### TASK DIRECTIONS
The answer must consist of every line in the data that contains "compare".

### THE RECORDS
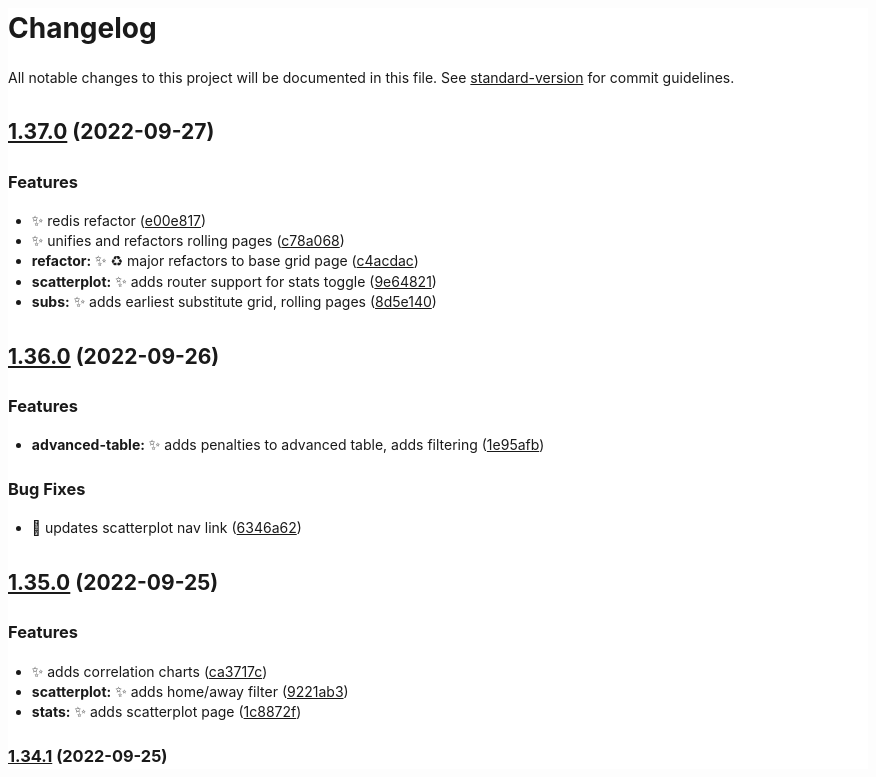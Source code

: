 # Changelog

All notable changes to this project will be documented in this file. See [standard-version](https://github.com/conventional-changelog/standard-version) for commit guidelines.

## [1.37.0](https://github.com/mattmontgomery/formguide/compare/v1.36.0...v1.37.0) (2022-09-27)


### Features

* ✨ redis refactor ([e00e817](https://github.com/mattmontgomery/formguide/commit/e00e81709ddb61cd17e8d9ae09b6fa513da89d2f))
* ✨ unifies and refactors rolling pages ([c78a068](https://github.com/mattmontgomery/formguide/commit/c78a06800e90374d936ef4ad707349b855a6fd13))
* **refactor:** ✨ ♻️ major refactors to base grid page ([c4acdac](https://github.com/mattmontgomery/formguide/commit/c4acdac37a58625f67f2319369b8453d53031bdc))
* **scatterplot:** ✨ adds router support for stats toggle ([9e64821](https://github.com/mattmontgomery/formguide/commit/9e64821bee7d27794fe91a36cce92be7e0185a42))
* **subs:** ✨ adds earliest substitute grid, rolling pages ([8d5e140](https://github.com/mattmontgomery/formguide/commit/8d5e140e94b993e69941516b7d4671a93688f737))

## [1.36.0](https://github.com/mattmontgomery/formguide/compare/v1.35.0...v1.36.0) (2022-09-26)


### Features

* **advanced-table:** ✨ adds penalties to advanced table, adds filtering ([1e95afb](https://github.com/mattmontgomery/formguide/commit/1e95afbb41e79ed1f70533be752fb0282a2a4c63))


### Bug Fixes

* 🐛 updates scatterplot nav link ([6346a62](https://github.com/mattmontgomery/formguide/commit/6346a62e20c8b271f0438aeb2be303a3e1d07cfc))

## [1.35.0](https://github.com/mattmontgomery/formguide/compare/v1.34.1...v1.35.0) (2022-09-25)


### Features

* ✨ adds correlation charts ([ca3717c](https://github.com/mattmontgomery/formguide/commit/ca3717c8ff942936fd81c1d51b06991522f94aae))
* **scatterplot:** ✨ adds home/away filter ([9221ab3](https://github.com/mattmontgomery/formguide/commit/9221ab3eed2b81f54ca4e361d0045afe1375c44c))
* **stats:** ✨ adds scatterplot page ([1c8872f](https://github.com/mattmontgomery/formguide/commit/1c8872f3b91350090d38256cf14da9853610a1fd))

### [1.34.1](https://github.com/mattmontgomery/formguide/compare/v1.34.0...v1.34.1) (2022-09-25)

### RESULT OF THIS EXERCISE
## [1.37.0](https://github.com/mattmontgomery/formguide/compare/v1.36.0...v1.37.0) (2022-09-27)
## [1.36.0](https://github.com/mattmontgomery/formguide/compare/v1.35.0...v1.36.0) (2022-09-26)
## [1.35.0](https://github.com/mattmontgomery/formguide/compare/v1.34.1...v1.35.0) (2022-09-25)
### [1.34.1](https://github.com/mattmontgomery/formguide/compare/v1.34.0...v1.34.1) (2022-09-25)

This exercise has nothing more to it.